Required work:
For this exercise, reproduce the entries below exactly, but only from the line containing "2008. - 592 с." through the line containing "5. Волкова В.Н.", both included.

(Data for review)

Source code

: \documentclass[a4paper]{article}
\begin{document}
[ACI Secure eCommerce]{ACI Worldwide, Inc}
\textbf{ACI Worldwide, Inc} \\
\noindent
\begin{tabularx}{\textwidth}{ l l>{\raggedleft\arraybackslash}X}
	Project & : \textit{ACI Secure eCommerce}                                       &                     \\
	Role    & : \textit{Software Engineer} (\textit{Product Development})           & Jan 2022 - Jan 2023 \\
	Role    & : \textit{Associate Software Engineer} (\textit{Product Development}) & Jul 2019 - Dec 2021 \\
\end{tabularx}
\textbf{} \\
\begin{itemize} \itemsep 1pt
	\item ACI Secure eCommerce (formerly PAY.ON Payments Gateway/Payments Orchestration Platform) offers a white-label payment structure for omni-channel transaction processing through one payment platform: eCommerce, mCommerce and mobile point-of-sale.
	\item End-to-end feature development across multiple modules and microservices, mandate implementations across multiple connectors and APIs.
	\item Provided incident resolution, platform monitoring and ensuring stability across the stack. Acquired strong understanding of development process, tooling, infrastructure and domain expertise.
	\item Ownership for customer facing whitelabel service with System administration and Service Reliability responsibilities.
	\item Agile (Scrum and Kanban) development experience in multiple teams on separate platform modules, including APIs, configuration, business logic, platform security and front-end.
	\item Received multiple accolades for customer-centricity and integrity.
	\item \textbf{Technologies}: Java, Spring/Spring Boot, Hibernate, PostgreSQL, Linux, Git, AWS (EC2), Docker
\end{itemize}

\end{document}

(End Data for review)
(Data for review)

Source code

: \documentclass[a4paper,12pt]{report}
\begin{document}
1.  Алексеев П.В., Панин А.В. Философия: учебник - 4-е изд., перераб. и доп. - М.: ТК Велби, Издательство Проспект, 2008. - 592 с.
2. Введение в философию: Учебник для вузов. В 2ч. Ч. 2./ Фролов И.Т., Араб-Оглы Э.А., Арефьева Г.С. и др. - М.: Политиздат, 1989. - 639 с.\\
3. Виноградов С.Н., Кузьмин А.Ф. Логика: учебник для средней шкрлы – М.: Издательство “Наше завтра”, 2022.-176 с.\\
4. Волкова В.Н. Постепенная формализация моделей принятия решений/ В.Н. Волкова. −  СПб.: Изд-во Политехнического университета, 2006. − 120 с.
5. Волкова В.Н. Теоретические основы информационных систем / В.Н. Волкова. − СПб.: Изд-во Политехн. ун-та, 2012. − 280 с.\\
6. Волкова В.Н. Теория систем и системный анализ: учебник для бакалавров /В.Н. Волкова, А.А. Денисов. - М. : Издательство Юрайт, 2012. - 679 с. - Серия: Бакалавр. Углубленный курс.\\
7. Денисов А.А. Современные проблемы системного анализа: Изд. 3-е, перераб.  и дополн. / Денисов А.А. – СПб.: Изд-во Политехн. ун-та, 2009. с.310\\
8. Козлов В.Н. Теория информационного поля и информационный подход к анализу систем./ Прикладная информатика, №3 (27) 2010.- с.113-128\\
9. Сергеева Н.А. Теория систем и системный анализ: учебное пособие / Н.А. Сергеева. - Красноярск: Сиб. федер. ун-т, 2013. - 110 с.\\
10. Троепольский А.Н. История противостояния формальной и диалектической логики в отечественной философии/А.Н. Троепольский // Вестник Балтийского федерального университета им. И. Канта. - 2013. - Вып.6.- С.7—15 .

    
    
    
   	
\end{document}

(End Data for review)

Result of this exercise:
1.  Алексеев П.В., Панин А.В. Философия: учебник - 4-е изд., перераб. и доп. - М.: ТК Велби, Издательство Проспект, 2008. - 592 с.
2. Введение в философию: Учебник для вузов. В 2ч. Ч. 2./ Фролов И.Т., Араб-Оглы Э.А., Арефьева Г.С. и др. - М.: Политиздат, 1989. - 639 с.\\
3. Виноградов С.Н., Кузьмин А.Ф. Логика: учебник для средней шкрлы – М.: Издательство “Наше завтра”, 2022.-176 с.\\
4. Волкова В.Н. Постепенная формализация моделей принятия решений/ В.Н. Волкова. −  СПб.: Изд-во Политехнического университета, 2006. − 120 с.
5. Волкова В.Н. Теоретические основы информационных систем / В.Н. Волкова. − СПб.: Изд-во Политехн. ун-та, 2012. − 280 с.\\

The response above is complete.